(DATA TO USE):
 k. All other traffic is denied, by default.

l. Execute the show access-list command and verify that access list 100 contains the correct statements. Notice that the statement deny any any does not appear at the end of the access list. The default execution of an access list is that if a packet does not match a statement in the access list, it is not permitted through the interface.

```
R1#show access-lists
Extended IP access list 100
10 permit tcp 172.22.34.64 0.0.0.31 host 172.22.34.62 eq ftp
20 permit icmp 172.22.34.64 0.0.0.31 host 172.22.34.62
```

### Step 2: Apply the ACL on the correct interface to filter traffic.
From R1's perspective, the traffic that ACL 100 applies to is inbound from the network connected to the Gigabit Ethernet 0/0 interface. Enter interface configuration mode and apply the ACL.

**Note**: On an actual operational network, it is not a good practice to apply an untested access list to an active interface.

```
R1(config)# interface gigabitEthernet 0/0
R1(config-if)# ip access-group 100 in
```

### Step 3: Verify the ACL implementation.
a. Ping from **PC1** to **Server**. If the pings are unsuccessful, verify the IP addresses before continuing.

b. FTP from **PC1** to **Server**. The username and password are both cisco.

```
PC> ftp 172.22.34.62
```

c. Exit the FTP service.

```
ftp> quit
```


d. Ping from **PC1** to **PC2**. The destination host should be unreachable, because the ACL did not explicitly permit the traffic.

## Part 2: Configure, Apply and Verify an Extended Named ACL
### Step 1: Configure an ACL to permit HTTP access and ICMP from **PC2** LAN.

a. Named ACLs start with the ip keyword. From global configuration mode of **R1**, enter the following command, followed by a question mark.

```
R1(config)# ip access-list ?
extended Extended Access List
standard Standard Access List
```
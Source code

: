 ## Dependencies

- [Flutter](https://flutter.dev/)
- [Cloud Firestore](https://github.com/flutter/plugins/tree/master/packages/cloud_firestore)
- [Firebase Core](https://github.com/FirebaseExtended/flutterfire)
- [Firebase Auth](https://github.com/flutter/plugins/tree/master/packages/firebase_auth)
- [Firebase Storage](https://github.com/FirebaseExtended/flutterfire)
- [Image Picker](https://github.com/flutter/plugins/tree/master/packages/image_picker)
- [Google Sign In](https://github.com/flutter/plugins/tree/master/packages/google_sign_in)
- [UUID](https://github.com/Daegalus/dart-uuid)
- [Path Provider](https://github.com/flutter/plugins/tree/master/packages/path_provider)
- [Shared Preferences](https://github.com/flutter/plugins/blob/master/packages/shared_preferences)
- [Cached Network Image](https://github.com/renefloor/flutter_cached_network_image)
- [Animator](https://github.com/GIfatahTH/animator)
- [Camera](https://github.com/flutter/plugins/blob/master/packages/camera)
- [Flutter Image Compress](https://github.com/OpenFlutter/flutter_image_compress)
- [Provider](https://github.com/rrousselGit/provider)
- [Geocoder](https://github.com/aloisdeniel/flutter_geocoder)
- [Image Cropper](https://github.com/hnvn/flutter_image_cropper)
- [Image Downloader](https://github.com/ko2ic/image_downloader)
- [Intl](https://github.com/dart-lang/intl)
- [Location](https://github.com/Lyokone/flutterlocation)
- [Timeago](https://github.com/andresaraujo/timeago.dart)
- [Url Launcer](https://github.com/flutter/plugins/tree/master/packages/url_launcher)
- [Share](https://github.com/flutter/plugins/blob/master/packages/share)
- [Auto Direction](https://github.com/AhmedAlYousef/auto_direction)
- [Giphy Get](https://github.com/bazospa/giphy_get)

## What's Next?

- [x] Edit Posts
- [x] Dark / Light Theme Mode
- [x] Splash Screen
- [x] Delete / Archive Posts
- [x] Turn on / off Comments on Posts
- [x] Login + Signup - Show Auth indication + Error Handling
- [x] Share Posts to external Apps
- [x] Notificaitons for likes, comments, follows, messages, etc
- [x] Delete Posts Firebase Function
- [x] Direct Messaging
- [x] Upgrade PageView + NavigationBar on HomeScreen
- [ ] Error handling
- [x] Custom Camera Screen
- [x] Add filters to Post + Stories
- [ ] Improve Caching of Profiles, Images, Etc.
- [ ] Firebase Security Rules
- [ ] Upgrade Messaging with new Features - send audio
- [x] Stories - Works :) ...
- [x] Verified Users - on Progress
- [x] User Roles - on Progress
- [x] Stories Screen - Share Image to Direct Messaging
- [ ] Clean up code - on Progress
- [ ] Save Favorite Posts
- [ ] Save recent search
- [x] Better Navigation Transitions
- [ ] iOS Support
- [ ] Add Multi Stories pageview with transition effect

(YOUR GOAL): Would you please copy exactly the part of the entries above that begins at the line containing "d. Ping from" and ends at the line containing "- [Timeago](https://github.com/andresaraujo/timeago.dart)", both lines included?

(RESPONSE BELOW):
d. Ping from **PC1** to **PC2**. The destination host should be unreachable, because the ACL did not explicitly permit the traffic.

## Part 2: Configure, Apply and Verify an Extended Named ACL
### Step 1: Configure an ACL to permit HTTP access and ICMP from **PC2** LAN.

a. Named ACLs start with the ip keyword. From global configuration mode of **R1**, enter the following command, followed by a question mark.

```
R1(config)# ip access-list ?
extended Extended Access List
standard Standard Access List
```
Source code

: ## Dependencies

- [Flutter](https://flutter.dev/)
- [Cloud Firestore](https://github.com/flutter/plugins/tree/master/packages/cloud_firestore)
- [Firebase Core](https://github.com/FirebaseExtended/flutterfire)
- [Firebase Auth](https://github.com/flutter/plugins/tree/master/packages/firebase_auth)
- [Firebase Storage](https://github.com/FirebaseExtended/flutterfire)
- [Image Picker](https://github.com/flutter/plugins/tree/master/packages/image_picker)
- [Google Sign In](https://github.com/flutter/plugins/tree/master/packages/google_sign_in)
- [UUID](https://github.com/Daegalus/dart-uuid)
- [Path Provider](https://github.com/flutter/plugins/tree/master/packages/path_provider)
- [Shared Preferences](https://github.com/flutter/plugins/blob/master/packages/shared_preferences)
- [Cached Network Image](https://github.com/renefloor/flutter_cached_network_image)
- [Animator](https://github.com/GIfatahTH/animator)
- [Camera](https://github.com/flutter/plugins/blob/master/packages/camera)
- [Flutter Image Compress](https://github.com/OpenFlutter/flutter_image_compress)
- [Provider](https://github.com/rrousselGit/provider)
- [Geocoder](https://github.com/aloisdeniel/flutter_geocoder)
- [Image Cropper](https://github.com/hnvn/flutter_image_cropper)
- [Image Downloader](https://github.com/ko2ic/image_downloader)
- [Intl](https://github.com/dart-lang/intl)
- [Location](https://github.com/Lyokone/flutterlocation)
- [Timeago](https://github.com/andresaraujo/timeago.dart)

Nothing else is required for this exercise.